Every record that follows should be written out word for word; the pictures stay out.

(RECORD EXCERPTS):
□ □ □ □

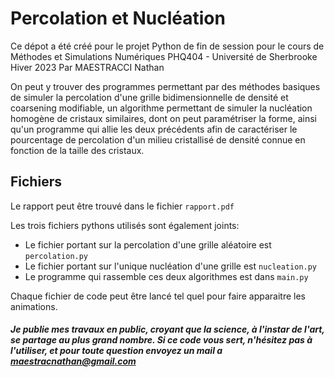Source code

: # Percolation et Nucléation

Ce dépot a été créé pour le projet Python de fin de session pour le cours de Méthodes et Simulations Numériques PHQ404 - Université de Sherbrooke Hiver 2023
Par MAESTRACCI Nathan

On peut y trouver des programmes permettant par des méthodes basiques de simuler la percolation d'une grille bidimensionnelle de densité et coarsening modifiable,
un algorithme permettant de simuler la nucléation homogène de cristaux similaires, dont on peut paramétriser la forme, 
ainsi qu'un programme qui allie les deux précédents afin de caractériser le pourcentage de percolation d'un milieu cristallisé de densité connue en fonction de la taille des cristaux.

## Fichiers
Le rapport peut être trouvé dans le fichier `rapport.pdf`

Les trois fichiers pythons utilisés sont également joints:
* Le fichier portant sur la percolation d'une grille aléatoire est `percolation.py`
* Le fichier portant sur l'unique nucléation d'une grille est `nucleation.py`
* Le programme qui rassemble ces deux algorithmes est dans `main.py` 

Chaque fichier de code peut être lancé tel quel pour faire apparaitre les animations.


##### Je publie mes travaux en public, croyant que la science, à l'instar de l'art, se partage au plus grand nombre. Si ce code vous sert, n'hésitez pas à l'utiliser, et pour toute question envoyez un mail a maestracnathan@gmail.com
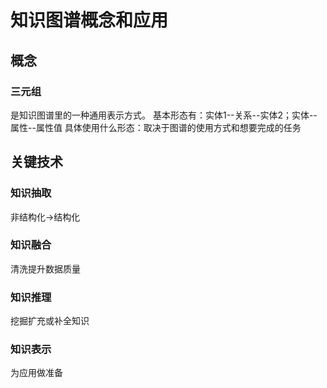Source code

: # 知识图谱概念和应用

## 概念
### 三元组
是知识图谱里的一种通用表示方式。
基本形态有：实体1--关系--实体2；实体--属性--属性值
具体使用什么形态：取决于图谱的使用方式和想要完成的任务

## 关键技术
### 知识抽取
非结构化->结构化
### 知识融合
清洗提升数据质量
### 知识推理
挖掘扩充或补全知识
### 知识表示
为应用做准备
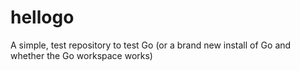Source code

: hellogo
=======

A simple, test repository to test Go (or a brand new install of Go and whether the Go workspace works)
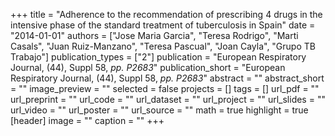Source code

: +++
title = "Adherence to the recommendation of prescribing 4 drugs in the intensive phase of the standard treatment of tuberculosis in Spain"
date = "2014-01-01"
authors = ["Jose Maria Garcia", "Teresa Rodrigo", "Marti Casals", "Juan Ruiz-Manzano", "Teresa Pascual", "Joan Cayla", "Grupo TB Trabajo"]
publication_types = ["2"]
publication = "European Respiratory Journal, (44), Suppl 58, _pp. P2683_"
publication_short = "European Respiratory Journal, (44), Suppl 58, _pp. P2683_"
abstract = ""
abstract_short = ""
image_preview = ""
selected = false
projects = []
tags = []
url_pdf = ""
url_preprint = ""
url_code = ""
url_dataset = ""
url_project = ""
url_slides = ""
url_video = ""
url_poster = ""
url_source = ""
math = true
highlight = true
[header]
image = ""
caption = ""
+++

□ □ □ □

(TASK SOLUTION):
Source code

: # Percolation et Nucléation

Ce dépot a été créé pour le projet Python de fin de session pour le cours de Méthodes et Simulations Numériques PHQ404 - Université de Sherbrooke Hiver 2023
Par MAESTRACCI Nathan

On peut y trouver des programmes permettant par des méthodes basiques de simuler la percolation d'une grille bidimensionnelle de densité et coarsening modifiable,
un algorithme permettant de simuler la nucléation homogène de cristaux similaires, dont on peut paramétriser la forme, 
ainsi qu'un programme qui allie les deux précédents afin de caractériser le pourcentage de percolation d'un milieu cristallisé de densité connue en fonction de la taille des cristaux.

## Fichiers
Le rapport peut être trouvé dans le fichier `rapport.pdf`

Les trois fichiers pythons utilisés sont également joints:
* Le fichier portant sur la percolation d'une grille aléatoire est `percolation.py`
* Le fichier portant sur l'unique nucléation d'une grille est `nucleation.py`
* Le programme qui rassemble ces deux algorithmes est dans `main.py` 

Chaque fichier de code peut être lancé tel quel pour faire apparaitre les animations.


##### Je publie mes travaux en public, croyant que la science, à l'instar de l'art, se partage au plus grand nombre. Si ce code vous sert, n'hésitez pas à l'utiliser, et pour toute question envoyez un mail a maestracnathan@gmail.com
Source code

: # 知识图谱概念和应用

## 概念
### 三元组
是知识图谱里的一种通用表示方式。
基本形态有：实体1--关系--实体2；实体--属性--属性值
具体使用什么形态：取决于图谱的使用方式和想要完成的任务

## 关键技术
### 知识抽取
非结构化->结构化
### 知识融合
清洗提升数据质量
### 知识推理
挖掘扩充或补全知识
### 知识表示
为应用做准备
Source code

: hellogo
=======

A simple, test repository to test Go (or a brand new install of Go and whether the Go workspace works)
Source code

: +++
title = "Adherence to the recommendation of prescribing 4 drugs in the intensive phase of the standard treatment of tuberculosis in Spain"
date = "2014-01-01"
authors = ["Jose Maria Garcia", "Teresa Rodrigo", "Marti Casals", "Juan Ruiz-Manzano", "Teresa Pascual", "Joan Cayla", "Grupo TB Trabajo"]
publication_types = ["2"]
publication = "European Respiratory Journal, (44), Suppl 58, _pp. P2683_"
publication_short = "European Respiratory Journal, (44), Suppl 58, _pp. P2683_"
abstract = ""
abstract_short = ""
image_preview = ""
selected = false
projects = []
tags = []
url_pdf = ""
url_preprint = ""
url_code = ""
url_dataset = ""
url_project = ""
url_slides = ""
url_video = ""
url_poster = ""
url_source = ""
math = true
highlight = true
[header]
image = ""
caption = ""
+++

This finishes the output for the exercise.